____ Extracted records
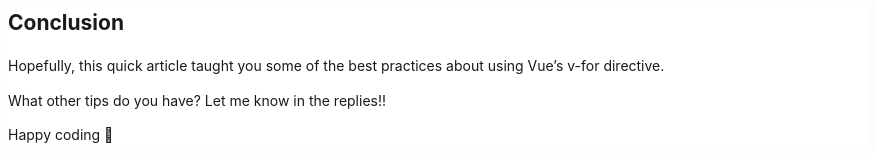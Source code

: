 ## Conclusion

Hopefully, this quick article taught you some of the best practices about using Vue’s v-for directive.

What other tips do you have? Let me know in the replies!!

Happy coding 🙂
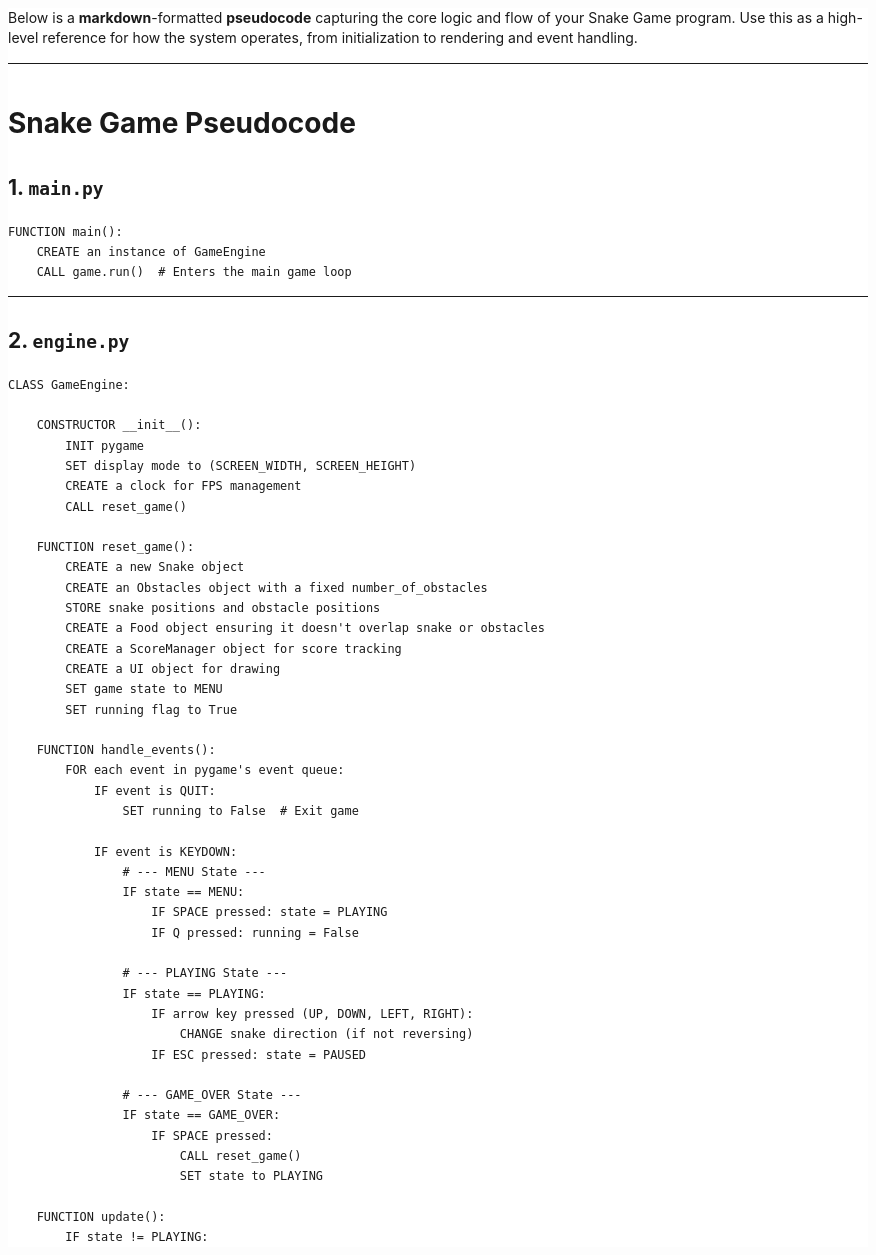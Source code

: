 Below is a **markdown**-formatted **pseudocode** capturing the core logic and flow of your Snake Game program. Use this as a high-level reference for how the system operates, from initialization to rendering and event handling.

---

# Snake Game Pseudocode

## 1. `main.py`
```plaintext
FUNCTION main():
    CREATE an instance of GameEngine
    CALL game.run()  # Enters the main game loop
```

---

## 2. `engine.py`
```plaintext
CLASS GameEngine:
    
    CONSTRUCTOR __init__():
        INIT pygame
        SET display mode to (SCREEN_WIDTH, SCREEN_HEIGHT)
        CREATE a clock for FPS management
        CALL reset_game()
    
    FUNCTION reset_game():
        CREATE a new Snake object
        CREATE an Obstacles object with a fixed number_of_obstacles
        STORE snake positions and obstacle positions
        CREATE a Food object ensuring it doesn't overlap snake or obstacles
        CREATE a ScoreManager object for score tracking
        CREATE a UI object for drawing
        SET game state to MENU
        SET running flag to True
    
    FUNCTION handle_events():
        FOR each event in pygame's event queue:
            IF event is QUIT:
                SET running to False  # Exit game
                
            IF event is KEYDOWN:
                # --- MENU State ---
                IF state == MENU:
                    IF SPACE pressed: state = PLAYING
                    IF Q pressed: running = False
                
                # --- PLAYING State ---
                IF state == PLAYING:
                    IF arrow key pressed (UP, DOWN, LEFT, RIGHT):
                        CHANGE snake direction (if not reversing)
                    IF ESC pressed: state = PAUSED
                
                # --- GAME_OVER State ---
                IF state == GAME_OVER:
                    IF SPACE pressed:
                        CALL reset_game()
                        SET state to PLAYING
    
    FUNCTION update():
        IF state != PLAYING:
```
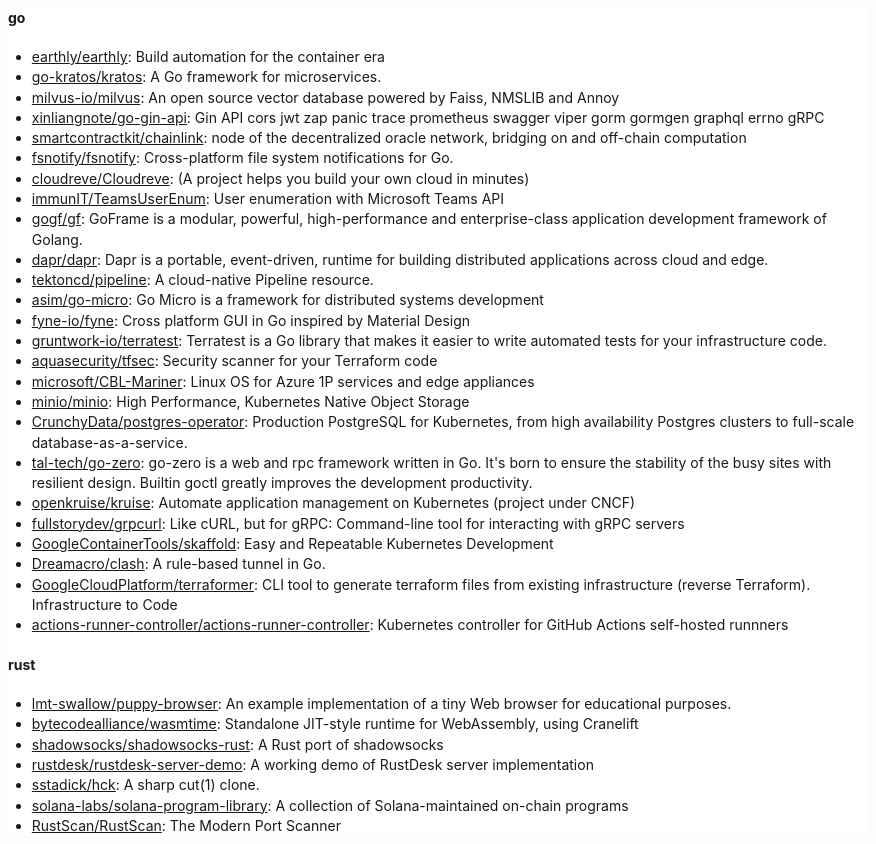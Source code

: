 #### go
* [earthly/earthly](https://github.com/earthly/earthly): Build automation for the container era
* [go-kratos/kratos](https://github.com/go-kratos/kratos): A Go framework for microservices.
* [milvus-io/milvus](https://github.com/milvus-io/milvus): An open source vector database powered by Faiss, NMSLIB and Annoy
* [xinliangnote/go-gin-api](https://github.com/xinliangnote/go-gin-api):  Gin  API  cors jwt zap panic trace prometheus swagger viper gorm gormgen graphql errno gRPC  
* [smartcontractkit/chainlink](https://github.com/smartcontractkit/chainlink): node of the decentralized oracle network, bridging on and off-chain computation
* [fsnotify/fsnotify](https://github.com/fsnotify/fsnotify): Cross-platform file system notifications for Go.
* [cloudreve/Cloudreve](https://github.com/cloudreve/Cloudreve):  (A project helps you build your own cloud in minutes)
* [immunIT/TeamsUserEnum](https://github.com/immunIT/TeamsUserEnum): User enumeration with Microsoft Teams API
* [gogf/gf](https://github.com/gogf/gf): GoFrame is a modular, powerful, high-performance and enterprise-class application development framework of Golang.
* [dapr/dapr](https://github.com/dapr/dapr): Dapr is a portable, event-driven, runtime for building distributed applications across cloud and edge.
* [tektoncd/pipeline](https://github.com/tektoncd/pipeline): A cloud-native Pipeline resource.
* [asim/go-micro](https://github.com/asim/go-micro): Go Micro is a framework for distributed systems development
* [fyne-io/fyne](https://github.com/fyne-io/fyne): Cross platform GUI in Go inspired by Material Design
* [gruntwork-io/terratest](https://github.com/gruntwork-io/terratest): Terratest is a Go library that makes it easier to write automated tests for your infrastructure code.
* [aquasecurity/tfsec](https://github.com/aquasecurity/tfsec): Security scanner for your Terraform code
* [microsoft/CBL-Mariner](https://github.com/microsoft/CBL-Mariner): Linux OS for Azure 1P services and edge appliances
* [minio/minio](https://github.com/minio/minio): High Performance, Kubernetes Native Object Storage
* [CrunchyData/postgres-operator](https://github.com/CrunchyData/postgres-operator): Production PostgreSQL for Kubernetes, from high availability Postgres clusters to full-scale database-as-a-service.
* [tal-tech/go-zero](https://github.com/tal-tech/go-zero): go-zero is a web and rpc framework written in Go. It's born to ensure the stability of the busy sites with resilient design. Builtin goctl greatly improves the development productivity.
* [openkruise/kruise](https://github.com/openkruise/kruise): Automate application management on Kubernetes (project under CNCF)
* [fullstorydev/grpcurl](https://github.com/fullstorydev/grpcurl): Like cURL, but for gRPC: Command-line tool for interacting with gRPC servers
* [GoogleContainerTools/skaffold](https://github.com/GoogleContainerTools/skaffold): Easy and Repeatable Kubernetes Development
* [Dreamacro/clash](https://github.com/Dreamacro/clash): A rule-based tunnel in Go.
* [GoogleCloudPlatform/terraformer](https://github.com/GoogleCloudPlatform/terraformer): CLI tool to generate terraform files from existing infrastructure (reverse Terraform). Infrastructure to Code
* [actions-runner-controller/actions-runner-controller](https://github.com/actions-runner-controller/actions-runner-controller): Kubernetes controller for GitHub Actions self-hosted runnners

#### rust
* [lmt-swallow/puppy-browser](https://github.com/lmt-swallow/puppy-browser): An example implementation of a tiny Web browser for educational purposes.
* [bytecodealliance/wasmtime](https://github.com/bytecodealliance/wasmtime): Standalone JIT-style runtime for WebAssembly, using Cranelift
* [shadowsocks/shadowsocks-rust](https://github.com/shadowsocks/shadowsocks-rust): A Rust port of shadowsocks
* [rustdesk/rustdesk-server-demo](https://github.com/rustdesk/rustdesk-server-demo): A working demo of RustDesk server implementation
* [sstadick/hck](https://github.com/sstadick/hck): A sharp cut(1) clone.
* [solana-labs/solana-program-library](https://github.com/solana-labs/solana-program-library): A collection of Solana-maintained on-chain programs
* [RustScan/RustScan](https://github.com/RustScan/RustScan):  The Modern Port Scanner 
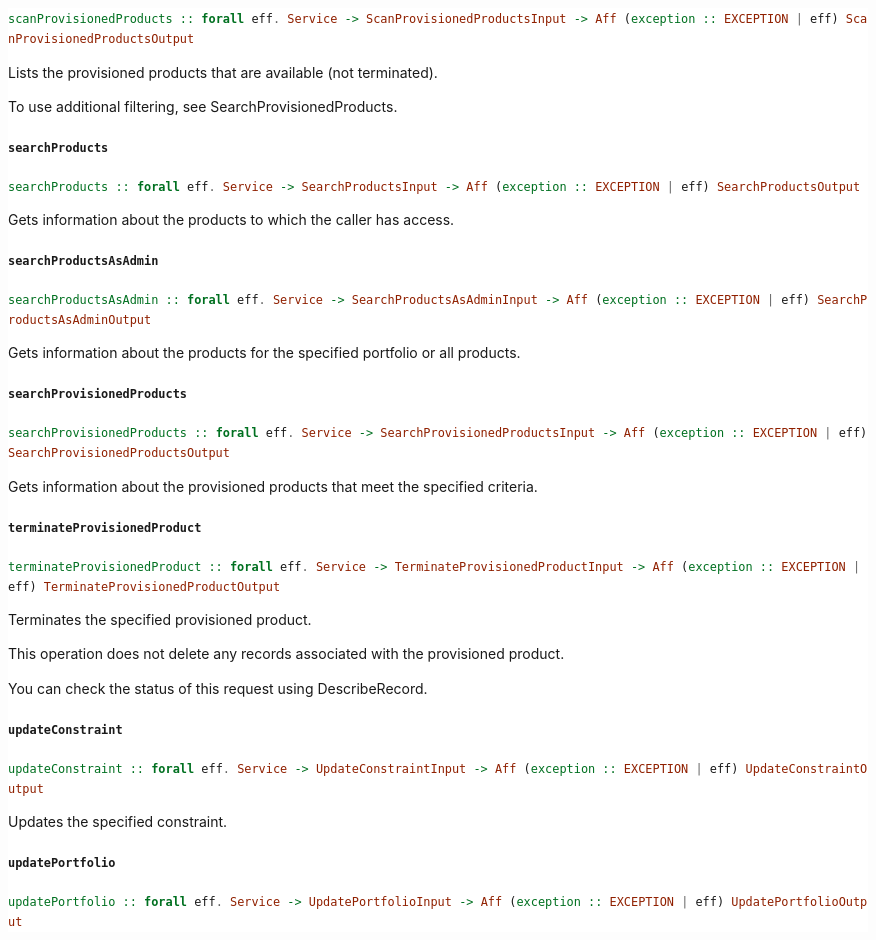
 ``` purescript
scanProvisionedProducts :: forall eff. Service -> ScanProvisionedProductsInput -> Aff (exception :: EXCEPTION | eff) ScanProvisionedProductsOutput
```

<p>Lists the provisioned products that are available (not terminated).</p> <p>To use additional filtering, see <a>SearchProvisionedProducts</a>.</p>

#### `searchProducts`

``` purescript
searchProducts :: forall eff. Service -> SearchProductsInput -> Aff (exception :: EXCEPTION | eff) SearchProductsOutput
```

<p>Gets information about the products to which the caller has access.</p>

#### `searchProductsAsAdmin`

``` purescript
searchProductsAsAdmin :: forall eff. Service -> SearchProductsAsAdminInput -> Aff (exception :: EXCEPTION | eff) SearchProductsAsAdminOutput
```

<p>Gets information about the products for the specified portfolio or all products.</p>

#### `searchProvisionedProducts`

``` purescript
searchProvisionedProducts :: forall eff. Service -> SearchProvisionedProductsInput -> Aff (exception :: EXCEPTION | eff) SearchProvisionedProductsOutput
```

<p>Gets information about the provisioned products that meet the specified criteria.</p>

#### `terminateProvisionedProduct`

``` purescript
terminateProvisionedProduct :: forall eff. Service -> TerminateProvisionedProductInput -> Aff (exception :: EXCEPTION | eff) TerminateProvisionedProductOutput
```

<p>Terminates the specified provisioned product.</p> <p>This operation does not delete any records associated with the provisioned product.</p> <p>You can check the status of this request using <a>DescribeRecord</a>.</p>

#### `updateConstraint`

``` purescript
updateConstraint :: forall eff. Service -> UpdateConstraintInput -> Aff (exception :: EXCEPTION | eff) UpdateConstraintOutput
```

<p>Updates the specified constraint.</p>

#### `updatePortfolio`

``` purescript
updatePortfolio :: forall eff. Service -> UpdatePortfolioInput -> Aff (exception :: EXCEPTION | eff) UpdatePortfolioOutput
```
________
Task prompt:
I'd like every record transcribed exactly, with no pictures carried over.

Written answer:
Source code

: ## Conclusion

Hopefully, this quick article taught you some of the best practices about using Vue’s v-for directive.

What other tips do you have? Let me know in the replies!!

Happy coding 🙂
Source code

: Below is a **markdown**-formatted **pseudocode** capturing the core logic and flow of your Snake Game program. Use this as a high-level reference for how the system operates, from initialization to rendering and event handling.

---

# Snake Game Pseudocode

## 1. `main.py`
```plaintext
FUNCTION main():
    CREATE an instance of GameEngine
    CALL game.run()  # Enters the main game loop
```

---

## 2. `engine.py`
```plaintext
CLASS GameEngine:
    
    CONSTRUCTOR __init__():
        INIT pygame
        SET display mode to (SCREEN_WIDTH, SCREEN_HEIGHT)
        CREATE a clock for FPS management
        CALL reset_game()
    
    FUNCTION reset_game():
        CREATE a new Snake object
        CREATE an Obstacles object with a fixed number_of_obstacles
        STORE snake positions and obstacle positions
        CREATE a Food object ensuring it doesn't overlap snake or obstacles
        CREATE a ScoreManager object for score tracking
        CREATE a UI object for drawing
        SET game state to MENU
        SET running flag to True
    
    FUNCTION handle_events():
        FOR each event in pygame's event queue:
            IF event is QUIT:
                SET running to False  # Exit game
                
            IF event is KEYDOWN:
                # --- MENU State ---
                IF state == MENU:
                    IF SPACE pressed: state = PLAYING
                    IF Q pressed: running = False
                
                # --- PLAYING State ---
                IF state == PLAYING:
                    IF arrow key pressed (UP, DOWN, LEFT, RIGHT):
                        CHANGE snake direction (if not reversing)
                    IF ESC pressed: state = PAUSED
                
                # --- GAME_OVER State ---
                IF state == GAME_OVER:
                    IF SPACE pressed:
                        CALL reset_game()
                        SET state to PLAYING
    
    FUNCTION update():
        IF state != PLAYING:
```
Source code

: #### go
* [earthly/earthly](https://github.com/earthly/earthly): Build automation for the container era
* [go-kratos/kratos](https://github.com/go-kratos/kratos): A Go framework for microservices.
* [milvus-io/milvus](https://github.com/milvus-io/milvus): An open source vector database powered by Faiss, NMSLIB and Annoy
* [xinliangnote/go-gin-api](https://github.com/xinliangnote/go-gin-api):  Gin  API  cors jwt zap panic trace prometheus swagger viper gorm gormgen graphql errno gRPC  
* [smartcontractkit/chainlink](https://github.com/smartcontractkit/chainlink): node of the decentralized oracle network, bridging on and off-chain computation
* [fsnotify/fsnotify](https://github.com/fsnotify/fsnotify): Cross-platform file system notifications for Go.
* [cloudreve/Cloudreve](https://github.com/cloudreve/Cloudreve):  (A project helps you build your own cloud in minutes)
* [immunIT/TeamsUserEnum](https://github.com/immunIT/TeamsUserEnum): User enumeration with Microsoft Teams API
* [gogf/gf](https://github.com/gogf/gf): GoFrame is a modular, powerful, high-performance and enterprise-class application development framework of Golang.
* [dapr/dapr](https://github.com/dapr/dapr): Dapr is a portable, event-driven, runtime for building distributed applications across cloud and edge.
* [tektoncd/pipeline](https://github.com/tektoncd/pipeline): A cloud-native Pipeline resource.
* [asim/go-micro](https://github.com/asim/go-micro): Go Micro is a framework for distributed systems development
* [fyne-io/fyne](https://github.com/fyne-io/fyne): Cross platform GUI in Go inspired by Material Design
* [gruntwork-io/terratest](https://github.com/gruntwork-io/terratest): Terratest is a Go library that makes it easier to write automated tests for your infrastructure code.
* [aquasecurity/tfsec](https://github.com/aquasecurity/tfsec): Security scanner for your Terraform code
* [microsoft/CBL-Mariner](https://github.com/microsoft/CBL-Mariner): Linux OS for Azure 1P services and edge appliances
* [minio/minio](https://github.com/minio/minio): High Performance, Kubernetes Native Object Storage
* [CrunchyData/postgres-operator](https://github.com/CrunchyData/postgres-operator): Production PostgreSQL for Kubernetes, from high availability Postgres clusters to full-scale database-as-a-service.
* [tal-tech/go-zero](https://github.com/tal-tech/go-zero): go-zero is a web and rpc framework written in Go. It's born to ensure the stability of the busy sites with resilient design. Builtin goctl greatly improves the development productivity.
* [openkruise/kruise](https://github.com/openkruise/kruise): Automate application management on Kubernetes (project under CNCF)
* [fullstorydev/grpcurl](https://github.com/fullstorydev/grpcurl): Like cURL, but for gRPC: Command-line tool for interacting with gRPC servers
* [GoogleContainerTools/skaffold](https://github.com/GoogleContainerTools/skaffold): Easy and Repeatable Kubernetes Development
* [Dreamacro/clash](https://github.com/Dreamacro/clash): A rule-based tunnel in Go.
* [GoogleCloudPlatform/terraformer](https://github.com/GoogleCloudPlatform/terraformer): CLI tool to generate terraform files from existing infrastructure (reverse Terraform). Infrastructure to Code
* [actions-runner-controller/actions-runner-controller](https://github.com/actions-runner-controller/actions-runner-controller): Kubernetes controller for GitHub Actions self-hosted runnners

#### rust
* [lmt-swallow/puppy-browser](https://github.com/lmt-swallow/puppy-browser): An example implementation of a tiny Web browser for educational purposes.
* [bytecodealliance/wasmtime](https://github.com/bytecodealliance/wasmtime): Standalone JIT-style runtime for WebAssembly, using Cranelift
* [shadowsocks/shadowsocks-rust](https://github.com/shadowsocks/shadowsocks-rust): A Rust port of shadowsocks
* [rustdesk/rustdesk-server-demo](https://github.com/rustdesk/rustdesk-server-demo): A working demo of RustDesk server implementation
* [sstadick/hck](https://github.com/sstadick/hck): A sharp cut(1) clone.
* [solana-labs/solana-program-library](https://github.com/solana-labs/solana-program-library): A collection of Solana-maintained on-chain programs
* [RustScan/RustScan](https://github.com/RustScan/RustScan):  The Modern Port Scanner 
 ``` purescript
scanProvisionedProducts :: forall eff. Service -> ScanProvisionedProductsInput -> Aff (exception :: EXCEPTION | eff) ScanProvisionedProductsOutput
```

<p>Lists the provisioned products that are available (not terminated).</p> <p>To use additional filtering, see <a>SearchProvisionedProducts</a>.</p>

#### `searchProducts`

``` purescript
searchProducts :: forall eff. Service -> SearchProductsInput -> Aff (exception :: EXCEPTION | eff) SearchProductsOutput
```

<p>Gets information about the products to which the caller has access.</p>

#### `searchProductsAsAdmin`

``` purescript
searchProductsAsAdmin :: forall eff. Service -> SearchProductsAsAdminInput -> Aff (exception :: EXCEPTION | eff) SearchProductsAsAdminOutput
```

<p>Gets information about the products for the specified portfolio or all products.</p>

#### `searchProvisionedProducts`

``` purescript
searchProvisionedProducts :: forall eff. Service -> SearchProvisionedProductsInput -> Aff (exception :: EXCEPTION | eff) SearchProvisionedProductsOutput
```

<p>Gets information about the provisioned products that meet the specified criteria.</p>

#### `terminateProvisionedProduct`

``` purescript
terminateProvisionedProduct :: forall eff. Service -> TerminateProvisionedProductInput -> Aff (exception :: EXCEPTION | eff) TerminateProvisionedProductOutput
```

<p>Terminates the specified provisioned product.</p> <p>This operation does not delete any records associated with the provisioned product.</p> <p>You can check the status of this request using <a>DescribeRecord</a>.</p>

#### `updateConstraint`

``` purescript
updateConstraint :: forall eff. Service -> UpdateConstraintInput -> Aff (exception :: EXCEPTION | eff) UpdateConstraintOutput
```

<p>Updates the specified constraint.</p>

#### `updatePortfolio`

``` purescript
updatePortfolio :: forall eff. Service -> UpdatePortfolioInput -> Aff (exception :: EXCEPTION | eff) UpdatePortfolioOutput
```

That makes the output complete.